THE DATA:

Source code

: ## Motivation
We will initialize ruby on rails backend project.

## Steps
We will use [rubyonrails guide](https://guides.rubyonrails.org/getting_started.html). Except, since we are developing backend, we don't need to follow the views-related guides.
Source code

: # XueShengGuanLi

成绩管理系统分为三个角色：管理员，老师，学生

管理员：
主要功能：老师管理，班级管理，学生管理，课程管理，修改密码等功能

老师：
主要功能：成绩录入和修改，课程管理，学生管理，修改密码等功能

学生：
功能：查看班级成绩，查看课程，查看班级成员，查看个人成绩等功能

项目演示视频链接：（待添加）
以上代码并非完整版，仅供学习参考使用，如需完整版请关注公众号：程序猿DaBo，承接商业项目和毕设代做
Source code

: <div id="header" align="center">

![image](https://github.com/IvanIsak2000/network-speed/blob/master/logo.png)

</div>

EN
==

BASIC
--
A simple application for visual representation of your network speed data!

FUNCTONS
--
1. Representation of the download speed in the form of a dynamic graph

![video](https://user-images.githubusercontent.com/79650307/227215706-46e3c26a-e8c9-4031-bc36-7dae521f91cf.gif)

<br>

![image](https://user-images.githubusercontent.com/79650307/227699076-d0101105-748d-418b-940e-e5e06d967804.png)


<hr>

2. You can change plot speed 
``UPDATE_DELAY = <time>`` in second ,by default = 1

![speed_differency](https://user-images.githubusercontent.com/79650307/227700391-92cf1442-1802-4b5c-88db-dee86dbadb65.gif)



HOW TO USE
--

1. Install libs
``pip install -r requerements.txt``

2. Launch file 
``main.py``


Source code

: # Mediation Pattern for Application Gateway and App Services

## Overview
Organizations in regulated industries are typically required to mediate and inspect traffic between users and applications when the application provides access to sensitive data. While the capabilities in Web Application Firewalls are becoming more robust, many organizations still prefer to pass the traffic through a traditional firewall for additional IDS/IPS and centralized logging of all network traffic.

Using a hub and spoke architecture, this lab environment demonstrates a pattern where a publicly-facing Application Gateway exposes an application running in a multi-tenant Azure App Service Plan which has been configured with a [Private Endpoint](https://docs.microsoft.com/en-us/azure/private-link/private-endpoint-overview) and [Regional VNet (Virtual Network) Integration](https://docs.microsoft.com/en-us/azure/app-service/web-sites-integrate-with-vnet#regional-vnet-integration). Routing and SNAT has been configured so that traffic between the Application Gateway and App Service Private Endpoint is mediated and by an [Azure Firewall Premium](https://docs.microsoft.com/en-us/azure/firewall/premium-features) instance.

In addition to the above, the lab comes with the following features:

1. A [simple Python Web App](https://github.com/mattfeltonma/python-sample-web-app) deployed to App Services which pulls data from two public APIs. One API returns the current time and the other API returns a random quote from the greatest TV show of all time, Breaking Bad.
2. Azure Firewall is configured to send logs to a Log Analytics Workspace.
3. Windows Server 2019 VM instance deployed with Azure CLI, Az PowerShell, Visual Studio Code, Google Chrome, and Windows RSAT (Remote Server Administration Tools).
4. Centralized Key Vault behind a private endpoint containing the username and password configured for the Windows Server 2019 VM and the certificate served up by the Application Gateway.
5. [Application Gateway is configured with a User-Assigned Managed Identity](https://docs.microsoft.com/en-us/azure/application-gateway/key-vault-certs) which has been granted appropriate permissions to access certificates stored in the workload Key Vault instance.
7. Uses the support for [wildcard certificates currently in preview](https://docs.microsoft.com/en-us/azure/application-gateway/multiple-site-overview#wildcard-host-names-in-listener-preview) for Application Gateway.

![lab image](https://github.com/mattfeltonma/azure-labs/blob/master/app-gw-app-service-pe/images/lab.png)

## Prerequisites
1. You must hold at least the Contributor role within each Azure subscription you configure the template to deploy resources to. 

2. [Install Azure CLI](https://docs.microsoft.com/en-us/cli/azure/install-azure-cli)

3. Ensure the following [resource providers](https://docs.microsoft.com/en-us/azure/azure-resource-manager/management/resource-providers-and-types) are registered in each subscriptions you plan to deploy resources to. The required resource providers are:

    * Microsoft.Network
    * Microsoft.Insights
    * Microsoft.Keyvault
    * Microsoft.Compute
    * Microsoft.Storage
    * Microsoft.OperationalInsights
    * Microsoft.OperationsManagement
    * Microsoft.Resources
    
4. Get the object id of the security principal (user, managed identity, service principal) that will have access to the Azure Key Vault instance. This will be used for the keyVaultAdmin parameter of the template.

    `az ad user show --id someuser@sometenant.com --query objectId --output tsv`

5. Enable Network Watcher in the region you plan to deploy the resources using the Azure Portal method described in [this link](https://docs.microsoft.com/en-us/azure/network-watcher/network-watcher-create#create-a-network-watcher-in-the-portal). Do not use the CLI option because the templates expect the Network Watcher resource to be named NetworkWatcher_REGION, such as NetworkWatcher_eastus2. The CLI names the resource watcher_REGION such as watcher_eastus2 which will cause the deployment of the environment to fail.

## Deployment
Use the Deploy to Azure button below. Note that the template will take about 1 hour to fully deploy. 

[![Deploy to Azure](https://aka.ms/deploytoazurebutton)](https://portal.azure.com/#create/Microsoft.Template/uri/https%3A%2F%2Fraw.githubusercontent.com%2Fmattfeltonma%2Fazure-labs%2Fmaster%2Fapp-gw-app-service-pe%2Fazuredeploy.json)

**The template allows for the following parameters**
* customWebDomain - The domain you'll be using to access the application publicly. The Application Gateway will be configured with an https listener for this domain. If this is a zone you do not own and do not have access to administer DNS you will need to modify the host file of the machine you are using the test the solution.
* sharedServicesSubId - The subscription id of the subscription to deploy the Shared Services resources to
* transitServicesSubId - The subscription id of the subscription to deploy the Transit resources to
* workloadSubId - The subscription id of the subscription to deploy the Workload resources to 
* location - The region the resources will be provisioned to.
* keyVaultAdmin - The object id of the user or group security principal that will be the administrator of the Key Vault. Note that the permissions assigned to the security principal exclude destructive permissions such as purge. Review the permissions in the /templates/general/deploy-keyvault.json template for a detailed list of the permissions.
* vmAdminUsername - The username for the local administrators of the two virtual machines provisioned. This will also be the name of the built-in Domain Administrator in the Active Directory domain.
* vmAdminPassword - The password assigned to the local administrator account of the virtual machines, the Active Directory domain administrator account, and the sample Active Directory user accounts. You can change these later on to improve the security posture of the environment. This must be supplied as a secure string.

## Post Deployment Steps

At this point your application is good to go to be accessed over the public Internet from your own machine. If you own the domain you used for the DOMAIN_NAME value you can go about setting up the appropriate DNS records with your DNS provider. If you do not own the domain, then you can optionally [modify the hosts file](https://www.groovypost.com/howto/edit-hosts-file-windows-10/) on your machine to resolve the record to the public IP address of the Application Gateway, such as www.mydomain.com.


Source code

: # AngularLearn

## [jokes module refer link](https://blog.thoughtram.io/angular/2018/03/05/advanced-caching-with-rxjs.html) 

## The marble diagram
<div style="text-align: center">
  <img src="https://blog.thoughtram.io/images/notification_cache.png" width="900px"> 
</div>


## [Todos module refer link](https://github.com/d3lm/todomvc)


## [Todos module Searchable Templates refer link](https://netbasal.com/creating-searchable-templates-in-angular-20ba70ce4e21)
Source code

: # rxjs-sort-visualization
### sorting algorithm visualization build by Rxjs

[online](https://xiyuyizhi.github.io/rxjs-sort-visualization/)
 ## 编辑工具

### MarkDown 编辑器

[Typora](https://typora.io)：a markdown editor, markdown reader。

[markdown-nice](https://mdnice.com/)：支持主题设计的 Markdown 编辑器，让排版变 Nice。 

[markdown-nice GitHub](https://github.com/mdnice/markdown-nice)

ACTION ITEM: Of the lines above, copy each that contains "nice".

OUTPUT FOR THIS TASK:
[markdown-nice](https://mdnice.com/)：支持主题设计的 Markdown 编辑器，让排版变 Nice。 
[markdown-nice GitHub](https://github.com/mdnice/markdown-nice)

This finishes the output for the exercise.